Caleb smirked at me.

“I’m discreet,” I told him.

“Rabbit, I know cagey. And trust me, you’re cagey.”

“Hmph. Where were you while I was in my coma?” I asked, wiping at my face, because I was pretty sure I could feel dried drool patches on my cheeks. That was unfortunate, because Caleb was staring at me. Really hard.

“A bar down the street,” he said. “The owner is a friend of mine, and I thought he might have some information about Jerry. Nothing happens in this town without him knowing about it.”

“Your friend is a big gossip?” I asked as he held out a foam cup of lukewarm coffee, with little packets of sugar and creamer stacked carefully on top, which I drank greedily. It was bitter and tasted a little like battery acid, but it was also caffeinated. I would take what I could get.

“Bartenders are like priests armed with truth serum. People tell them everything,” he said. “If Len ever decides to start a blog, every marriage in Flint Creek will—poof—dissolve, just like that.”

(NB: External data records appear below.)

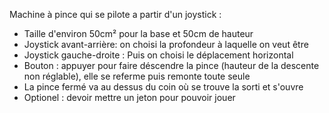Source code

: Machine à pince qui se pilote a partir d'un joystick :   
- Taille d'environ 50cm² pour la base et 50cm de hauteur
- Joystick avant-arrière: on choisi la profondeur à laquelle on veut être   
- Joystick gauche-droite : Puis on choisi le déplacement horizontal
- Bouton : appuyer pour faire déscendre la pince (hauteur de la descente non réglable), elle se referme puis remonte toute seule
- La pince fermé va au dessus du coin où se trouve la sorti et s'ouvre
- Optionel : devoir mettre un jeton pour pouvoir jouer
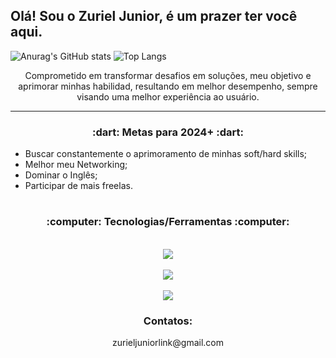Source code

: ## Olá! Sou o Zuriel Junior, é um prazer ter você aqui.

![Anurag's GitHub stats](https://github-readme-stats.vercel.app/api?username=Zuriel-Junior-U&show_icons=true&theme=gotham)
![Top Langs](https://github-readme-stats.vercel.app/api/top-langs/?username=Zuriel-Junior-U&hide_progress=true&theme=gotham)

<p align="center">Comprometido em transformar desafios em soluções, meu objetivo e aprimorar minhas habilidad, resultando em melhor desempenho, sempre visando uma melhor experiência ao usuário.</p>

---

<h3 align="center">:dart: Metas para 2024+ :dart:</h3>

- Buscar constantemente o aprimoramento de minhas soft/hard skills;
- Melhor meu Networking;
- Dominar o Inglês;
- Participar de mais freelas.

#

<h3 align="center">:computer: Tecnologias/Ferramentas :computer:</h3>
<p align="center"><br>
  <a href="[https://github.com/luishperna](https://github.com/Zuriel-Junior-U)">
    <img src="https://skillicons.dev/icons?i=py,django,html,css" /><br><br>
    <img src="https://skillicons.dev/icons?i=selenium,linux,postman,vscode" /><br><br>
    <img src="https://skillicons.dev/icons?i=github,git" />
  </a>
</p>

<h3 align="center">Contatos:</h3>

<p align="center">zurieljuniorlink@gmail.com</p>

I snorted an unladylike amount of coffee up my nose at the thought of a rural Alaskan bartender turning Gossip Girl. The coffee splashed down my neck, soaking into the front of his shirt. I blotted at it with a minuscule paper napkin. The intensity of his stare as he watched me dab at my chest made me feel . . . warm, fluttery sensations I had not felt in a very long time.

Get a grip, I chided myself. He was probably just irritated that I’d snorked coffee all over his shirt. “Sorry, I find myself in clothing crisis.”

“Looks better on you than it did on me, Rabbit,” he said, going back to his paperwork.